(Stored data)
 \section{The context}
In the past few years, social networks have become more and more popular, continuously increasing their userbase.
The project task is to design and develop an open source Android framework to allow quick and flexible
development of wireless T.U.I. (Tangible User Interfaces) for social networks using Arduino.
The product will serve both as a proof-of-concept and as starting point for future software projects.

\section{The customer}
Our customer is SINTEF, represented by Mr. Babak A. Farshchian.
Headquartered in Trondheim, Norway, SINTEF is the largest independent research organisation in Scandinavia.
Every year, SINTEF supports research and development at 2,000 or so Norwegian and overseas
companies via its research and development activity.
---
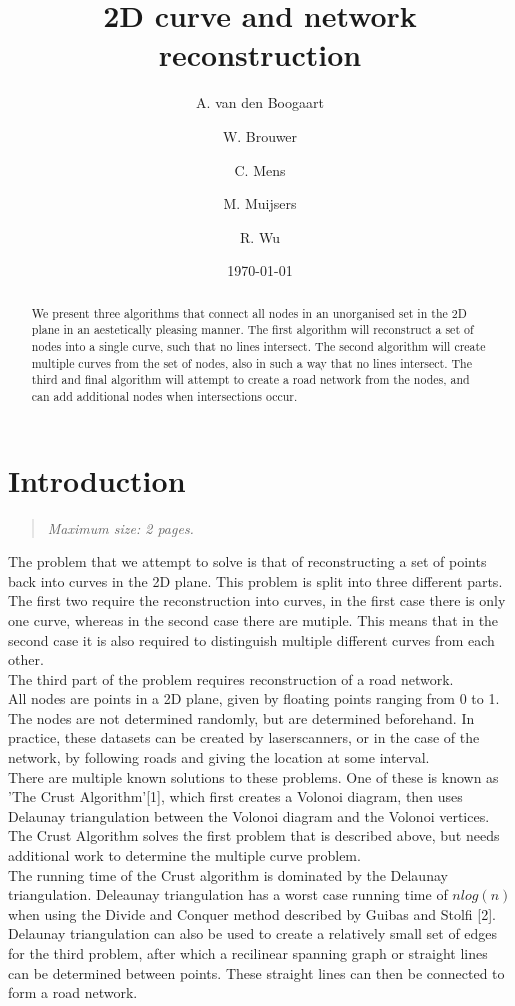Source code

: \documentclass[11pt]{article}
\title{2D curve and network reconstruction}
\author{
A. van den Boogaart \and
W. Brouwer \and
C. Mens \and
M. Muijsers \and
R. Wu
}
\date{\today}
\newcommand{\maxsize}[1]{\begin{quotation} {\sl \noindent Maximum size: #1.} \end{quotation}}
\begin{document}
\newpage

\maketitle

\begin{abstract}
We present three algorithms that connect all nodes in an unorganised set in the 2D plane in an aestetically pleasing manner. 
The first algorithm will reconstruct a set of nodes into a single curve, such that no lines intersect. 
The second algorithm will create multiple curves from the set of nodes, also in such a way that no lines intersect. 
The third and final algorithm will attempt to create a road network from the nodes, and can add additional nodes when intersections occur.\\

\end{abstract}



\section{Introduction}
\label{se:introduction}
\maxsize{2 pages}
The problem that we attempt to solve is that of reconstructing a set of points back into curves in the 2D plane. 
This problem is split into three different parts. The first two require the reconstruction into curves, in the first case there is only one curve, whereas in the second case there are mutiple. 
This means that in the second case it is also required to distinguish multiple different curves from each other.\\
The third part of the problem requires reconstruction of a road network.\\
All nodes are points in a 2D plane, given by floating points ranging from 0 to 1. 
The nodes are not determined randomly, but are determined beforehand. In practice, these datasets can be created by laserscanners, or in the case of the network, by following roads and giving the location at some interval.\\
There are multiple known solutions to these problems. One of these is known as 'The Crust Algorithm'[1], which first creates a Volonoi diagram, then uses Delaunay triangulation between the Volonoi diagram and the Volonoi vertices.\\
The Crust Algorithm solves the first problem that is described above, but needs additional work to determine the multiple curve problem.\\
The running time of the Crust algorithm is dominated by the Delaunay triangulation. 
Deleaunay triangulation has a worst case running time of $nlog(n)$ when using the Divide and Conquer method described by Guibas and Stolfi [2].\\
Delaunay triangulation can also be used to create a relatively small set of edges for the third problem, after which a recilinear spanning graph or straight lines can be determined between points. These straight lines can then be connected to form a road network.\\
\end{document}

▶ [Work order]
Count how many lines of the entries include the string "triangulation". The number is the entire answer.

▶ [Your response]
4